YOUR INSTRUCTIONS.
Report, as a single figure, how many lines in the records below include "function".

Data records:
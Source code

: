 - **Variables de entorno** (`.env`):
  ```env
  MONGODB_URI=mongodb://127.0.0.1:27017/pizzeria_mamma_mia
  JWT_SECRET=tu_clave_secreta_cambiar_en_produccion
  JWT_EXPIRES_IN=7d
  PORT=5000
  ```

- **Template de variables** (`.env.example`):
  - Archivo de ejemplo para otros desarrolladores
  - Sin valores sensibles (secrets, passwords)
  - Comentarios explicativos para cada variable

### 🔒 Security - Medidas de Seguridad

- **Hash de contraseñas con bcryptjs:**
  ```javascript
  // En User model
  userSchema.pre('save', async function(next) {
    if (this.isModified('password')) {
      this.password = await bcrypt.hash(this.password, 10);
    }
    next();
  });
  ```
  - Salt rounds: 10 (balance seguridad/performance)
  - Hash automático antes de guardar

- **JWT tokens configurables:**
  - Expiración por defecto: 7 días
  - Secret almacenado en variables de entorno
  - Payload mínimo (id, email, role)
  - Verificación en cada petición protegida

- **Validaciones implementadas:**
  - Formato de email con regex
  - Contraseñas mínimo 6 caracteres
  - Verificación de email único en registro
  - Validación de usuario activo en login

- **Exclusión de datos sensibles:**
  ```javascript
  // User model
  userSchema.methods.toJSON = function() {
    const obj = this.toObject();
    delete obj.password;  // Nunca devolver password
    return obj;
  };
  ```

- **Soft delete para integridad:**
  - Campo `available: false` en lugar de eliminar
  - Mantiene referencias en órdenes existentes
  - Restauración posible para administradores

COMPLETED TASK.
2